DATASET RECORDS
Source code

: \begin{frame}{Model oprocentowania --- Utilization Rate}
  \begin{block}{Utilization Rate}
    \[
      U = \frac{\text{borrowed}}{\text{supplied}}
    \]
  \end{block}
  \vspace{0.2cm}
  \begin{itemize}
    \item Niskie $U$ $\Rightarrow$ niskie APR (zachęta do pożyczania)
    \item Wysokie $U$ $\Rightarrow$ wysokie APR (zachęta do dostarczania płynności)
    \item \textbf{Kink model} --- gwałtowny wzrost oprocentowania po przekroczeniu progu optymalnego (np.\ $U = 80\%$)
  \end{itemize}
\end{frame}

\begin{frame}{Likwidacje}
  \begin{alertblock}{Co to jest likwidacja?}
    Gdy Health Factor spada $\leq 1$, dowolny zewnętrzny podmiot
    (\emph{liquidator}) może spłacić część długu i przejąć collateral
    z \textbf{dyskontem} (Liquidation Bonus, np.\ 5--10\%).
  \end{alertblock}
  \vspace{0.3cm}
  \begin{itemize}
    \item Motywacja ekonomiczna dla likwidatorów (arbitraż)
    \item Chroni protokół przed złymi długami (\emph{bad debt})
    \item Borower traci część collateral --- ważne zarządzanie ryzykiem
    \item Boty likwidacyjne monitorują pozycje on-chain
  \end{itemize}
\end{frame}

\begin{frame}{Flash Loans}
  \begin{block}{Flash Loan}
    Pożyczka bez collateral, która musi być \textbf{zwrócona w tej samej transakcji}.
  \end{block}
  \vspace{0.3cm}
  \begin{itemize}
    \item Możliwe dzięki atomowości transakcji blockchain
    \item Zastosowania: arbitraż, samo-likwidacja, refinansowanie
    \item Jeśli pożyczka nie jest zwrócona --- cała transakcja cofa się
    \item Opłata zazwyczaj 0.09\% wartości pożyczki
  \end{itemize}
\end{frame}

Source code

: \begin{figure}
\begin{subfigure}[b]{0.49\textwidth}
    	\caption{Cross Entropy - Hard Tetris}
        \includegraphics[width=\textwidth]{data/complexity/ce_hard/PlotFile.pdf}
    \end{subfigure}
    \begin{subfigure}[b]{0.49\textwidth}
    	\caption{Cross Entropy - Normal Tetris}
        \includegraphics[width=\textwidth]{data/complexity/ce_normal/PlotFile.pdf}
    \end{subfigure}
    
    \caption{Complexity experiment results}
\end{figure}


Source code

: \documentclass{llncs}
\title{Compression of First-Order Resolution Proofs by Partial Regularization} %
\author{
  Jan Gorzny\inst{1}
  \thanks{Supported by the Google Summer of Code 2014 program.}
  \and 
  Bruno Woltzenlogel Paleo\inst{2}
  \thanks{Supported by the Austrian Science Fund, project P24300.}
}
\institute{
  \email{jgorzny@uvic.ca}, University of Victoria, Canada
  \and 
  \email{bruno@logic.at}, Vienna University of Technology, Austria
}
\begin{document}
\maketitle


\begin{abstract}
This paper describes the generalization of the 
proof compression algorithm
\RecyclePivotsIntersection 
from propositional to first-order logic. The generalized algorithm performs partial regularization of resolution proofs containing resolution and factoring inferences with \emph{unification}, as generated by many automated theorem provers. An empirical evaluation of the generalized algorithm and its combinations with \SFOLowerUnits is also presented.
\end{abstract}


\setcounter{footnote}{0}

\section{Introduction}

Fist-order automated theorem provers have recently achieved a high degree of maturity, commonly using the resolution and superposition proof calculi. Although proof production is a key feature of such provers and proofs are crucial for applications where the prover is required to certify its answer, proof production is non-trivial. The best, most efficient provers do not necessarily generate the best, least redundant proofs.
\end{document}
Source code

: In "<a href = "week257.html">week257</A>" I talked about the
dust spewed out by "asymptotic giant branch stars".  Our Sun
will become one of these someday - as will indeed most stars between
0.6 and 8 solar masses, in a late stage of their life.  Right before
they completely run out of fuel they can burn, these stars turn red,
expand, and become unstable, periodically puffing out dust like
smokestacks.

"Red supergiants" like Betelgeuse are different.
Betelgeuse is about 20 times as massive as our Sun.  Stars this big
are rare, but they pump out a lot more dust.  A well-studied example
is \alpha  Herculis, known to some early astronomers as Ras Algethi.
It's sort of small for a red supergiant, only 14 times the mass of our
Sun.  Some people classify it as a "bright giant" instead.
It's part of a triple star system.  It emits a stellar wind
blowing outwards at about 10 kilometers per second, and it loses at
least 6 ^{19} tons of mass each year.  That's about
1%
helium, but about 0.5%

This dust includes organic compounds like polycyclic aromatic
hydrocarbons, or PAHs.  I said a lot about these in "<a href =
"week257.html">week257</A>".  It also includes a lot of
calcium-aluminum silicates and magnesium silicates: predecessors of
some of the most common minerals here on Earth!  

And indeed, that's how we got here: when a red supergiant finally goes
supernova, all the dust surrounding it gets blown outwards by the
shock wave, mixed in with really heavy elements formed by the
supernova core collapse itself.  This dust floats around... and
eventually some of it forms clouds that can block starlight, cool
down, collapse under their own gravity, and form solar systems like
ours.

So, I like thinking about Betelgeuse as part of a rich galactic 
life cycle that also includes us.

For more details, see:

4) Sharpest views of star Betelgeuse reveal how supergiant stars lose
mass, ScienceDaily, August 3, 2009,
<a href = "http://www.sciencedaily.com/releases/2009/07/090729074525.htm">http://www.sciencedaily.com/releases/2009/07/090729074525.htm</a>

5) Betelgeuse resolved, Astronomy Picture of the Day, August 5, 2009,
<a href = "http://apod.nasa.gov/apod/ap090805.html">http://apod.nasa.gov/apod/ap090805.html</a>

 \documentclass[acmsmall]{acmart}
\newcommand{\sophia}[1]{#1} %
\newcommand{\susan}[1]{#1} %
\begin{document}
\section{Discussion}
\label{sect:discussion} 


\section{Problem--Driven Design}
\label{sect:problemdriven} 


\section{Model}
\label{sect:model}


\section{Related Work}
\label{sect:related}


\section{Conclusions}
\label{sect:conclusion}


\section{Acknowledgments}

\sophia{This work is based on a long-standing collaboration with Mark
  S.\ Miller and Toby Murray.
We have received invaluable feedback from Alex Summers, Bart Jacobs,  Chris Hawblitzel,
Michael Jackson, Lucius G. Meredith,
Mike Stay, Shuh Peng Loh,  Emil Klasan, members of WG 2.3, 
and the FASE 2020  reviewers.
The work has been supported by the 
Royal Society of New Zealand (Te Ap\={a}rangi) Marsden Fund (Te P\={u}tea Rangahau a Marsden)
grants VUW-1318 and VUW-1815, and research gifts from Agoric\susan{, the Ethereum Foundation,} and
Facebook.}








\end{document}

--

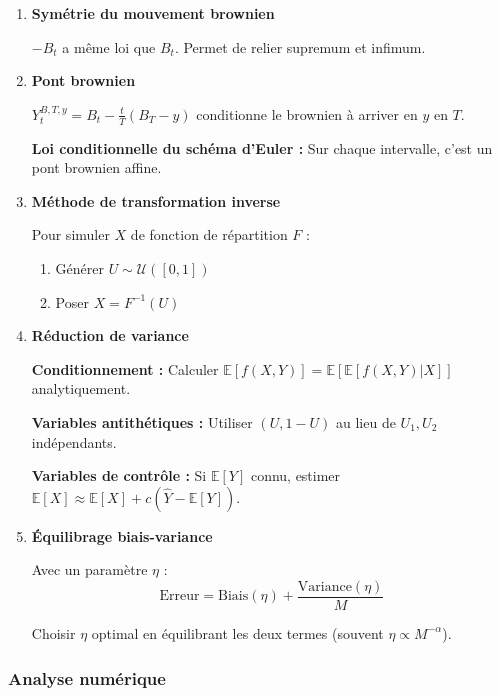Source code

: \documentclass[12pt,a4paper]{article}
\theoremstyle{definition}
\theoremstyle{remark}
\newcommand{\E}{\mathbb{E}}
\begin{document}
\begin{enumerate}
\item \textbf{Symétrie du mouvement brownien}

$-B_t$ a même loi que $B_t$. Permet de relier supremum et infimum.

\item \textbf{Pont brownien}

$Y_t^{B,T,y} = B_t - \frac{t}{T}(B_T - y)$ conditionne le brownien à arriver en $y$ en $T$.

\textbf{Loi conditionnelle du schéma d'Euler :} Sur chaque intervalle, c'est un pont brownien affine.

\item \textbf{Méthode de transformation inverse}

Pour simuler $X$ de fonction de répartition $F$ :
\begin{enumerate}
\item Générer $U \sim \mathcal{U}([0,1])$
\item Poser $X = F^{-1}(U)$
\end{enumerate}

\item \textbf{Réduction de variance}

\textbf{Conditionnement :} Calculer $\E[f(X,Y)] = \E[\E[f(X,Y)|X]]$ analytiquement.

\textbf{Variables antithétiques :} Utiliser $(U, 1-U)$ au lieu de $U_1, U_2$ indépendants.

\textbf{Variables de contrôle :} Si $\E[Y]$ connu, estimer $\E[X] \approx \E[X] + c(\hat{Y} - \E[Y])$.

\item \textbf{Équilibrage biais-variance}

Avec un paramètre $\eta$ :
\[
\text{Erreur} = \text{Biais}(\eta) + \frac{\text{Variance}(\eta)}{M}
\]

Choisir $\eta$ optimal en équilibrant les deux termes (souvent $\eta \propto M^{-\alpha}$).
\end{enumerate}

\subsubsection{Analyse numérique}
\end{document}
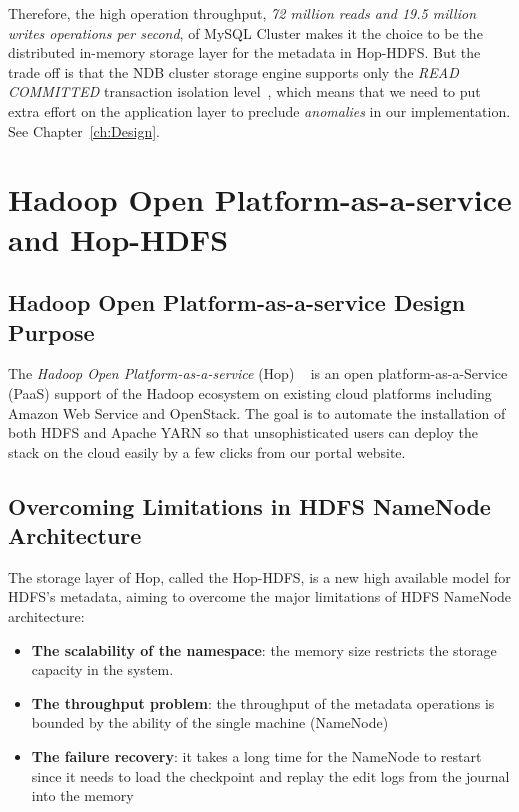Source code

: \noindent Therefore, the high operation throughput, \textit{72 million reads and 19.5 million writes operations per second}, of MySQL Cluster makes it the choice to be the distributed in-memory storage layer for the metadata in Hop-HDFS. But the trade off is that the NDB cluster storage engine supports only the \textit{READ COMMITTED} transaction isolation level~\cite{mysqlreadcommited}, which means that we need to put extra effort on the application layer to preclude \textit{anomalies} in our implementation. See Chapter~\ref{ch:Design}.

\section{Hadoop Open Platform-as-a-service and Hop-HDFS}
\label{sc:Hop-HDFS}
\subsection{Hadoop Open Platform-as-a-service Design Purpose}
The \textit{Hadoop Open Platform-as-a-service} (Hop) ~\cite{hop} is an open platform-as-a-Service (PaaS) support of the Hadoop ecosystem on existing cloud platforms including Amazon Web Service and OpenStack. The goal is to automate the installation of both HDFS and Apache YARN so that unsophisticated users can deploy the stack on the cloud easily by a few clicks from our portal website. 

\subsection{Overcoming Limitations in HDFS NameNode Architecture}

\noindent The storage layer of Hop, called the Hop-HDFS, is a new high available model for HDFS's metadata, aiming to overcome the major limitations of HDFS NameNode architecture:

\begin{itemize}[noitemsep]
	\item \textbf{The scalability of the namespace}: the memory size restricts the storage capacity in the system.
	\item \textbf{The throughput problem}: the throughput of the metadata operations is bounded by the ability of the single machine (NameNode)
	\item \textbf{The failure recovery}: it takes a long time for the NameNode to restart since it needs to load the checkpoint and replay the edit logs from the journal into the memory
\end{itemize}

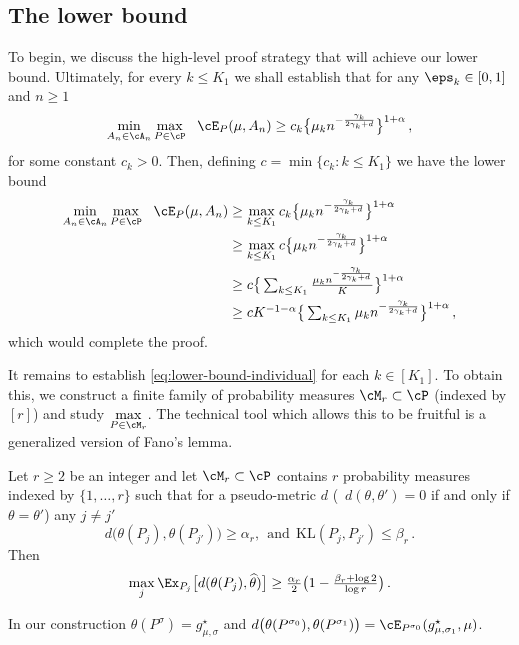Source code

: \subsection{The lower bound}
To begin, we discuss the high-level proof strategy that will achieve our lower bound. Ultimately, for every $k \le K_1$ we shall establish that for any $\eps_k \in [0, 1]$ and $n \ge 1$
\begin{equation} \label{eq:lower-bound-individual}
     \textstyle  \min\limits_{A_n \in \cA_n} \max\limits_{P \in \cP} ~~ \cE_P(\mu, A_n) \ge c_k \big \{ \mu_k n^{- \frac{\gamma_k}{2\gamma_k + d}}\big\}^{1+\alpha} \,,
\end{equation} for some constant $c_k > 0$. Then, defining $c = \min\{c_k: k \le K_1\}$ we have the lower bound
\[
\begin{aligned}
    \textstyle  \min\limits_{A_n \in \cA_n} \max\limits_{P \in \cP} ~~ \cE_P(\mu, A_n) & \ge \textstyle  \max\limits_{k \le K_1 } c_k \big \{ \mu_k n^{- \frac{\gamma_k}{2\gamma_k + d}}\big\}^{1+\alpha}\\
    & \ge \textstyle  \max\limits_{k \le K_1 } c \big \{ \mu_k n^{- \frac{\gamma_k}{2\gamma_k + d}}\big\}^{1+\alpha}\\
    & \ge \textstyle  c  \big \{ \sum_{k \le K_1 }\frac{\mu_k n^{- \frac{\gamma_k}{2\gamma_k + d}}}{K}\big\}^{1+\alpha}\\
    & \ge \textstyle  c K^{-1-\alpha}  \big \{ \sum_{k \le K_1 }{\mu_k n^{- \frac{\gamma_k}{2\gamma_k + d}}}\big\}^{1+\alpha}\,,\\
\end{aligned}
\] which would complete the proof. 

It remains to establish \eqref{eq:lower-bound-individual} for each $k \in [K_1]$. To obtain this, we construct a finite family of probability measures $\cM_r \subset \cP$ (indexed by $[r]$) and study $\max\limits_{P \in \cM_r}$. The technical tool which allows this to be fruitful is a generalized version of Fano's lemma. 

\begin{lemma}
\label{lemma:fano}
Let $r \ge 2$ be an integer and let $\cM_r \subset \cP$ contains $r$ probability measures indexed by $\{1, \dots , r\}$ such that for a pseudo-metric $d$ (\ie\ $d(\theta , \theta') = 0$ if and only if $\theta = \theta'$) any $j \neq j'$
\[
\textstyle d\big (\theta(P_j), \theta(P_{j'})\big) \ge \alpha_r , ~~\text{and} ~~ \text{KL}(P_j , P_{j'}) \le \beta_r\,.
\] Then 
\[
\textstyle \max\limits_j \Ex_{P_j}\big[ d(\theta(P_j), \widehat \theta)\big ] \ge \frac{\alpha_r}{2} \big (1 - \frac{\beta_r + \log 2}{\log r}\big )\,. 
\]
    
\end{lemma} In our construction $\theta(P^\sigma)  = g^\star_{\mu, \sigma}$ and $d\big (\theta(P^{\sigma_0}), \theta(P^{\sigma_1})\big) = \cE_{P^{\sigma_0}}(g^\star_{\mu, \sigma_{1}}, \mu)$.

WHAT IS EXPECTED
For every line above that includes the string "Flash", copy the line.

TASK SOLUTION
\begin{frame}{Flash Loans}
  \begin{block}{Flash Loan}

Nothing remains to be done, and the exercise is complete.